Search code examples
perlscraper

Web::Scraper Cannot find <link> or <meta> elements in the <body> of an HTML document


I've been staring a this for an hour now and I'm throwing in the towel.

I am attempting to scrape some data from a web page. Here's a snippet with some of the data I'm trying to extract:

<span itemprop="thumbnail" itemscope itemtype="http://schema.org/ImageObject">
  <link itemprop="url" href="http://blahblah.org/video/thumbnail_23432230.jpg">
  <meta itemprop="width" content="1280">
  <meta itemprop="height" content="720">
</span>

I want to grab the value of the href property form the tag with the Web::Scraper module. Here's the relevant perl code:

my $div = scraper {
  process 'span[itemprop="thumbnail"] > link', url => '@href';
};
my $res = $div->scrape( $html );
$url = $res->{url};

No matter what I try, $url returns undefined. I'm using version .36 of the Web::Scraper module.


Solution

  • This is because of a bug in HTML::TreeBuilder::XPath. It has a naive understanding of <link> and <meta> elements, insisting that they belong only in the <head> element, even if they have an itemprop attribute.

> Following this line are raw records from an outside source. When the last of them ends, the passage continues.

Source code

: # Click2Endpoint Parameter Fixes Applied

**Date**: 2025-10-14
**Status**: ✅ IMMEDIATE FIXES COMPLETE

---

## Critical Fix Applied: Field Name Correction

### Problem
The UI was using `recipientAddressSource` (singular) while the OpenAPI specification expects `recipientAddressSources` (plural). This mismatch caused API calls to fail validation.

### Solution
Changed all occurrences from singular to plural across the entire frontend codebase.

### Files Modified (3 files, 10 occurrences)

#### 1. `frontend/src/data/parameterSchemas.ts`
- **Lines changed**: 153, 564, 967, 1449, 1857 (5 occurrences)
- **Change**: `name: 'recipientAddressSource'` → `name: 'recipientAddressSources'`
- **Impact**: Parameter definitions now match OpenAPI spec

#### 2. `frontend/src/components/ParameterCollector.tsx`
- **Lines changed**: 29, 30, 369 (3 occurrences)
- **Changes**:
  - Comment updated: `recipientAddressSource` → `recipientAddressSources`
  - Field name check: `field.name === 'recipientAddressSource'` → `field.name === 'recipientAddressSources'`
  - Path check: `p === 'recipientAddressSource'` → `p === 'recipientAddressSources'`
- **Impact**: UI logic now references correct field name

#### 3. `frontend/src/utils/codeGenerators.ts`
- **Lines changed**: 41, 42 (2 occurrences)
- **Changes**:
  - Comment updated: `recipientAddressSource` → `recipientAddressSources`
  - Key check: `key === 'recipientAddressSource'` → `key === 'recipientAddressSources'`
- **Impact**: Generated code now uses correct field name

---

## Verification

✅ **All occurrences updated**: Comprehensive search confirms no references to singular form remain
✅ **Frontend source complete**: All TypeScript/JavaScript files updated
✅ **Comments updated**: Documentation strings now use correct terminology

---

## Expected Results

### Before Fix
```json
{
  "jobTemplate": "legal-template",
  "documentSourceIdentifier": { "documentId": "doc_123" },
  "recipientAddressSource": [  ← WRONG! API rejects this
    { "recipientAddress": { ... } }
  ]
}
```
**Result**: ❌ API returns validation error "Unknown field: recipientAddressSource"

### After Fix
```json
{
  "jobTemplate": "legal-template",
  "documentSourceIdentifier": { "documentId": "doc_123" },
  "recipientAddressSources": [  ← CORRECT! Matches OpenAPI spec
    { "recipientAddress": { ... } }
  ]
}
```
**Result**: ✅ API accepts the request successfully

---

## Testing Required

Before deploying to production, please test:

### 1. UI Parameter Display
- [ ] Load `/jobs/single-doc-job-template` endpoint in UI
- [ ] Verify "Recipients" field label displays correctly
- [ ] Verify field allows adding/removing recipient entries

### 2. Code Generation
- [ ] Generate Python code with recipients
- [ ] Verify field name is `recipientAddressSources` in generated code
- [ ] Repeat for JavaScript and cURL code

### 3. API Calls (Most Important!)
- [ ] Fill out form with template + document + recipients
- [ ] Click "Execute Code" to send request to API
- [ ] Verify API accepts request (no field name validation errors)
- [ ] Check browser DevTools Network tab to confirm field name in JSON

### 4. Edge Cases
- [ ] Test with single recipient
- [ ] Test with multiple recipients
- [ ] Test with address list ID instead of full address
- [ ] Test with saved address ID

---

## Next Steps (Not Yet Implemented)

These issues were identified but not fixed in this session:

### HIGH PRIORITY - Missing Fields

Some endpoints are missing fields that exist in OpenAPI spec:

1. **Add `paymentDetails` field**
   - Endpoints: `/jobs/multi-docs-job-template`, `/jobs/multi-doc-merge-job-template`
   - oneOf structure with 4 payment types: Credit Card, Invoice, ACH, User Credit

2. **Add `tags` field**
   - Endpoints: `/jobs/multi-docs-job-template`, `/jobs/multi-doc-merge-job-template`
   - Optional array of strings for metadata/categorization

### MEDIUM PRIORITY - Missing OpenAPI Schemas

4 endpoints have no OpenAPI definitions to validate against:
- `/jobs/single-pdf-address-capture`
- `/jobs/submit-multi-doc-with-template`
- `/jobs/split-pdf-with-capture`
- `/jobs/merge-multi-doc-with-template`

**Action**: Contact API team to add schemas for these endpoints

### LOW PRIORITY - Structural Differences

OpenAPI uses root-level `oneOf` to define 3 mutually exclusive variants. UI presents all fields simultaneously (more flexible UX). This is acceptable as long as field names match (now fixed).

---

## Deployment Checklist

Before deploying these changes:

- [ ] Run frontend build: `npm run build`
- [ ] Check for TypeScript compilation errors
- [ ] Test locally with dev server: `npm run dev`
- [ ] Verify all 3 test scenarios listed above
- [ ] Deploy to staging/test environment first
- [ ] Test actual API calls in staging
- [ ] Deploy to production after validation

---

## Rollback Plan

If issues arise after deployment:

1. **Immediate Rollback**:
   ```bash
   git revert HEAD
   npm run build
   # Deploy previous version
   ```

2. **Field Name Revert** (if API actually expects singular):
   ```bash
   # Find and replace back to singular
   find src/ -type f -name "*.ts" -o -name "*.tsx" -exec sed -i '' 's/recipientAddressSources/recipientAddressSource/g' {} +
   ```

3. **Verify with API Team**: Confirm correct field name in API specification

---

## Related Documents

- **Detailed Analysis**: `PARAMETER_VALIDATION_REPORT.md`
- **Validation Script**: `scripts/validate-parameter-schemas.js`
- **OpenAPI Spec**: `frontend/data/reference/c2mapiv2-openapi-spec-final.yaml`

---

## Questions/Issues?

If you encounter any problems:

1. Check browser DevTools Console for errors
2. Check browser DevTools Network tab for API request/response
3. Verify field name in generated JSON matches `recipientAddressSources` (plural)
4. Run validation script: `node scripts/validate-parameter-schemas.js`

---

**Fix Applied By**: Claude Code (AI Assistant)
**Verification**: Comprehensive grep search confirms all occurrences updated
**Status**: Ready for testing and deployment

    The way elements are treated is based on the hashes in HTML::Tagset, and a fix of sorts can be effected by hacking this data.

    If you add this to the top of your program

    use HTML::Tagset;
    
    for (qw/ link meta /) {
        $HTML::Tagset::isHeadElement{$_}       = 0;
        $HTML::Tagset::isHeadOrBodyElement{$_} = 1;
    }
    

    then it "fixes" the specific situation in your question, but of course a proper solution should take account of the itemprop attributes as well as the tags.